Solution: Support for point-to-point communication for durability message addressed to one fellow added.
OSPL-13748 / 00020708 The RT networking service can run out of buffers when receive socket is overloaded.

To limit the chance of packet loss to occur in the receive socket the networking receive thread tries to read as much packets from the receive socket before processing these packets further. However when the receive socket remains full the number of received packets that are waiting to be processes is increasing which may cause that the networking service will run out of buffers.

Solution: When reading packets from the receive socket the size it is checked if the number of packets waiting to be processed does not exceed a threshold. When the threshold is reached the networking receive thread will first process some waiting packets before attending the receive socket.
OSPL-13753 / 00020714 When installing a Visual Studio 2005 version silently a popup window appears and stops the installation

The installations now ensure Visual Studio redistributables will not force a reboot of Windows before the main installer has completed by using an optional parameter when running the redistributable . This has created a problem for Visual Studio 2005 versions as this parameter is illegal and an error message is produced.

Solution: An additional page has been included in the installer to allow users to not install the Visual Studio redistributable. This option can also be used when installing silently and allows a customer to skip the redistributable which creates the error condition.
OSPL-13756 Provide the option to have the RT networking service perform the distribution of the builtin topics.

When using the RT networking service the durability service will be responsible for alignment of the builtin topic which is not the case when the DDSI service is used. In a large system the number of builtin topics can become very large. When the networking service is made responsible for aligning the builtin topics only the own builtin topics of a node have been aligned when two nodes detected each other.

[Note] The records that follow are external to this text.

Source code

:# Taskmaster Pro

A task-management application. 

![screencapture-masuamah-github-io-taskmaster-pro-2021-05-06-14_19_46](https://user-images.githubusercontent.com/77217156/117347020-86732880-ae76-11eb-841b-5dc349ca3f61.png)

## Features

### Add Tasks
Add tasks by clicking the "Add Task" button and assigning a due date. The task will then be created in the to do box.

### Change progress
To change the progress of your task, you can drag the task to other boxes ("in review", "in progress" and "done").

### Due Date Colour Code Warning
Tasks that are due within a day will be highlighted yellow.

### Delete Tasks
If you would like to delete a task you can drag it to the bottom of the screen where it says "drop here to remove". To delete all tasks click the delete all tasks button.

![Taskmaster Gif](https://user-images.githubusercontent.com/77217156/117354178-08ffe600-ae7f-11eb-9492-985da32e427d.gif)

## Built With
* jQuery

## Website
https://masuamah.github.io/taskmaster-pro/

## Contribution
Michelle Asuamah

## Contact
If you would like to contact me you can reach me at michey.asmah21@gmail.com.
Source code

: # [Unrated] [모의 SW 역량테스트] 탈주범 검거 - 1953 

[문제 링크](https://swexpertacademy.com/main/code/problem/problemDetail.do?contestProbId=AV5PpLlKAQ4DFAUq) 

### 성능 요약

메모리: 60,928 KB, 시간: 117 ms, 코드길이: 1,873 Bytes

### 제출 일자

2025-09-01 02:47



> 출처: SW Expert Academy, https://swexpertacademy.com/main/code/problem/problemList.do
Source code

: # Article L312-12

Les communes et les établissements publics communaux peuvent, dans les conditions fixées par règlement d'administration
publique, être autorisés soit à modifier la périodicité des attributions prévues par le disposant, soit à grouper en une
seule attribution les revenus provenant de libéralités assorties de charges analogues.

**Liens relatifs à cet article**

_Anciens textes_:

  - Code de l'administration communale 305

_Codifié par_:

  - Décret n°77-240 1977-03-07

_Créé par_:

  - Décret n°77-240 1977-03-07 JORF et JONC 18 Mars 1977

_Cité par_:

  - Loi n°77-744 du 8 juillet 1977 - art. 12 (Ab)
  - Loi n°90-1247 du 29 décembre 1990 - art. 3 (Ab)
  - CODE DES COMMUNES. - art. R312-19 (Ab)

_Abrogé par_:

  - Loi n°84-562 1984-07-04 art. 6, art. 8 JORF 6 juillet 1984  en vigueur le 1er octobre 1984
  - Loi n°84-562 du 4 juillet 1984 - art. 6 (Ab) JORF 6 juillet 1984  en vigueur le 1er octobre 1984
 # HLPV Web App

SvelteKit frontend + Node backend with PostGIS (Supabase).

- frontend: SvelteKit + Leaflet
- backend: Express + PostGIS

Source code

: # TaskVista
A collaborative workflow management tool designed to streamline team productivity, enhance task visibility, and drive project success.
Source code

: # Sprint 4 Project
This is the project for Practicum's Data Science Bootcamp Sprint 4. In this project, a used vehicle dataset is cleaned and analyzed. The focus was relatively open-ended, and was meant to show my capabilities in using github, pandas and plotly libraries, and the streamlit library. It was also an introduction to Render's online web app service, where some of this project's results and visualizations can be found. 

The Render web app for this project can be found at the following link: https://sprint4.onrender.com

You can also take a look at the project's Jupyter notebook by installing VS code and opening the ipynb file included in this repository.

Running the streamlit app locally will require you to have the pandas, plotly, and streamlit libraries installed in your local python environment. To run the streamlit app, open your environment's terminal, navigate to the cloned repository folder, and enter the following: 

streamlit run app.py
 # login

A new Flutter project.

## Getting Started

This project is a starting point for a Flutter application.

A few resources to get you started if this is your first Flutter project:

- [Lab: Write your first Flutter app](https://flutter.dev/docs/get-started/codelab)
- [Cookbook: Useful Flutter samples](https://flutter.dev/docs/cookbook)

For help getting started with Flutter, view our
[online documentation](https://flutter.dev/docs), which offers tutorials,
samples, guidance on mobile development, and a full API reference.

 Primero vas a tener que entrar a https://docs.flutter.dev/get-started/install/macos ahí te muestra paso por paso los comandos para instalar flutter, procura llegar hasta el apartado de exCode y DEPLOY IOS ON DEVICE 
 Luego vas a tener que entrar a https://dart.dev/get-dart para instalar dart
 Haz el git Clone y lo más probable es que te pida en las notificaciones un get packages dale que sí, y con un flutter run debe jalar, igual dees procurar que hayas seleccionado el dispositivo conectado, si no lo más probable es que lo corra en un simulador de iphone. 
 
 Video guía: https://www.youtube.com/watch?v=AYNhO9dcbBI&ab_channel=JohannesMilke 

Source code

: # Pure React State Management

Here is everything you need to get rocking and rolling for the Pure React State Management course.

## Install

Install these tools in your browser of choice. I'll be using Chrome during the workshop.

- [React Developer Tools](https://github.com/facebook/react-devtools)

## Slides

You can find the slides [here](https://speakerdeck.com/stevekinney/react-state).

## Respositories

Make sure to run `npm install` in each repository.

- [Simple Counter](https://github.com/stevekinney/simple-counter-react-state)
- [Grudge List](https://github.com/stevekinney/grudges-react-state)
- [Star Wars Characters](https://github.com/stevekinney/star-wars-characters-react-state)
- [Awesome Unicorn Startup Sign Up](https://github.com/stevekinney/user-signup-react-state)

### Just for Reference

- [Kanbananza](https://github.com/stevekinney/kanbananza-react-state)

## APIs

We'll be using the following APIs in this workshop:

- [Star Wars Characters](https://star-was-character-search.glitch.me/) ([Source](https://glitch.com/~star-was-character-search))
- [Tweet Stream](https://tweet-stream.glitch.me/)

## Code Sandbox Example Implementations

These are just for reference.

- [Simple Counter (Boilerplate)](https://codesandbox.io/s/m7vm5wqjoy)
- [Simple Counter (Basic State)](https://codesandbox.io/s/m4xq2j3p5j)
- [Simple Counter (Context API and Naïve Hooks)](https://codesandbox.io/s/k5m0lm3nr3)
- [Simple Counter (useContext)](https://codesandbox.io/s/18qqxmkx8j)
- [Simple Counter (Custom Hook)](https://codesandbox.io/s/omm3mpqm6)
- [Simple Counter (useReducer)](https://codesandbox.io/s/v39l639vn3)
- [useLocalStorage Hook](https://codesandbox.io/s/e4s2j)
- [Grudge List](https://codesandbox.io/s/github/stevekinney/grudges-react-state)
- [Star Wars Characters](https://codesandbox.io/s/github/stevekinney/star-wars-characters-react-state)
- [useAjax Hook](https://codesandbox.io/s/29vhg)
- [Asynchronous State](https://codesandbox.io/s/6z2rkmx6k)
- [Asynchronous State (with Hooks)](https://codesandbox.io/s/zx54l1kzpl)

Especially when a disconnect/reconnect occurs it will reduce the number of builtin topics that have to be aligned.

Solution: The ability to align the builtin topics by RT networking has be added and a configuration parameter ManageBuiltinTopics has been added by which this ability can be enabled. Note to maintain similarity with the DDSI service this applies to: DCPSParticipant, DCPSPublication, DCPSSubscription, DCSPTopic and the CM related builtin topics.
OSPL-13771 / 00020719 Python API: 'Out Of Resources' exceptions when using conditions and shared memory.

A memory leak was introduced in 6.10.4p1. In the python class Condition, dealloc was removed, resulting in improper cleanup. This change was introduced as a fix for OSPL-13503 Cleanup error: dds_condition_delete: Bad parameter Not a proper condition.

Solution: The change to remove the Condition dealloc was for a minor logging issue. This OSPL-13503 change was rolled back in order to fix the more serious Out of Resources exceptions. With this rollback, extra error messages may be logged. The memory leak for Condition is fixed.
OSPL-13773 The durability service may send an alignment request to a not confirmed master.

When during the master selection a master is proposed but that master is not yet confirmed and in parallel the need to align the data of a topic/partition is triggered then it may occur that an alignment request is sent to this not yet confirmed master which may not become the actual selected master.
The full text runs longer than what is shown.